Alexandre Mebazaa, MD, the designated discussant for the presentation, said that, although the GALACTIC trial was neutral, it represents “an important step forward in acute heart failure.
“Congratulations: First, because we know that in the critically ill condition it’s very difficult to do trials,” and the GALACTIC investigators succeeded in enrolling patients within the first 5 hours of presentation to EDs, noted Dr. Mebazaa, professor of anesthesiology and critical care medicine at the Paris Diderot School of Medicine.
He added that GALACTIC succeeded in continuing vasodilator use beyond the 48-hour mark. “For the first time, you had the courage to go a little bit further down, and we see that patients got the drug with vasodilator properties for 2 days or more.”

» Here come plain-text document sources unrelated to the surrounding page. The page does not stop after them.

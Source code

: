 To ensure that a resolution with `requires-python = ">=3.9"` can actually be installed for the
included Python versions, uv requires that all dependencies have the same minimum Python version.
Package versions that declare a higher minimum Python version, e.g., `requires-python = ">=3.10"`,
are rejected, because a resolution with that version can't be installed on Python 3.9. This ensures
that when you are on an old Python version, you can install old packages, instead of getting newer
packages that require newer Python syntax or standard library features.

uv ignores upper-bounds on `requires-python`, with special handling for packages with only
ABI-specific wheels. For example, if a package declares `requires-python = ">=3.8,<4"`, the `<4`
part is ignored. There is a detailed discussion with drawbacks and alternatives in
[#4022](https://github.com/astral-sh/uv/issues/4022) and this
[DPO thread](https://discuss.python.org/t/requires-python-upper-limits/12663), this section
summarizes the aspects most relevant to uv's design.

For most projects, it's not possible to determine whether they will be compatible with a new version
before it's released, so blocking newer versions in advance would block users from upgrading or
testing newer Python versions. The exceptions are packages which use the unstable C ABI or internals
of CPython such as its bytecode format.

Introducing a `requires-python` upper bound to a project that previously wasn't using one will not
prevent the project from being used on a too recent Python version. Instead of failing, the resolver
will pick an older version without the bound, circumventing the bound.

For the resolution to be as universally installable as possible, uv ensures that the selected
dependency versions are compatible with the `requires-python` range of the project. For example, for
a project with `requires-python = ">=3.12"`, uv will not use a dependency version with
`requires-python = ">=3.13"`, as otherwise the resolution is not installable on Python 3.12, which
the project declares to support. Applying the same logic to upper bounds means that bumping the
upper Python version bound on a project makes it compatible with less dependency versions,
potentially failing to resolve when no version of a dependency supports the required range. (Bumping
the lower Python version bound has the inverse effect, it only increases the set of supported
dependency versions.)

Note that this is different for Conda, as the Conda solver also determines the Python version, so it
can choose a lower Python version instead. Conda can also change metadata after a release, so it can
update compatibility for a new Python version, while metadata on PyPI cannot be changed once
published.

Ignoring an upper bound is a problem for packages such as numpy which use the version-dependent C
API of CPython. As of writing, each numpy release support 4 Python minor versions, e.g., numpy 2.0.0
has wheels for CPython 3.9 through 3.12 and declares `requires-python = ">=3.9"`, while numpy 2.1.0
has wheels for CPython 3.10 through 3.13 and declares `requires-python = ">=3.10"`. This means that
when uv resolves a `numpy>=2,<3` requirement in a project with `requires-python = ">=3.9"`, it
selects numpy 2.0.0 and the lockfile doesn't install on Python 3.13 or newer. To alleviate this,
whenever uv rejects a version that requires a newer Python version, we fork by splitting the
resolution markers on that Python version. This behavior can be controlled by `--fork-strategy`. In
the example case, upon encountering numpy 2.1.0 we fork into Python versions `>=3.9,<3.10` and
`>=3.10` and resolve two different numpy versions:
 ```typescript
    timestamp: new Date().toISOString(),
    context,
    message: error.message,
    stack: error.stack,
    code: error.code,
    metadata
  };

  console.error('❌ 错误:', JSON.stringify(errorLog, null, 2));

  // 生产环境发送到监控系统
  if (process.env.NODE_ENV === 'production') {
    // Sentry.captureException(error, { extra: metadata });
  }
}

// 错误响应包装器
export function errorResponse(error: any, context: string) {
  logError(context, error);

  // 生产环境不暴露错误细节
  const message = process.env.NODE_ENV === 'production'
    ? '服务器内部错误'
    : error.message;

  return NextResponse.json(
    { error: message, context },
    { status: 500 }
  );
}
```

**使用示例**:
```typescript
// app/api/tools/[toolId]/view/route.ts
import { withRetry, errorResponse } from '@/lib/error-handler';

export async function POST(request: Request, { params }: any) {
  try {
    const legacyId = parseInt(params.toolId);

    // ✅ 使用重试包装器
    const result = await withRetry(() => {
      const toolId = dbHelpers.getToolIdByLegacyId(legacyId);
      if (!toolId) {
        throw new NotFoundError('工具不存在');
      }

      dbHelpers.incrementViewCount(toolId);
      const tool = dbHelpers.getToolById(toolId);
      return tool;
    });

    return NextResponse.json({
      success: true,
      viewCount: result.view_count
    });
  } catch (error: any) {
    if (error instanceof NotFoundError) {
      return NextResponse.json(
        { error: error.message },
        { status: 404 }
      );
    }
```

However, the long recruitment period for GALACTIC – first enrollment began in 2007 – meant that the study design reflected a thought process about AHF that doesn’t necessarily reflect current practice, noted Dr. Mebazaa. “The trial was designed many years ago, and at that time, we were still thinking that giving very aggressive treatment in the first hours could have an impact.
“Now, when we will be treating patients with vasodilators with acute heart failure – at least myself and my group – I would really wonder whether there is still evidence in the world to support the use of those agents.”
Dr. Mueller noted limitations of the GALACTIC trial, including the lack of generalizability to patients with systolic hypotension or severe renal dysfunction, since these populations were excluded. Also, “the open-label design, which was mandated by the aim to test a strategy, not a single drug, may have introduced a bias in the unblinded assessment of dyspnea” during inpatient stay.
The study was funded by several Swiss research institutions and had no industry support. Dr. Mueller reported no relevant conflicts of interest. Dr. Mebazaa reported financial relationships with Roche, Service, Novartis, AstraZeneca, S-Form Pharma, 4Teen$4, Adrenomed, and Sphingotec.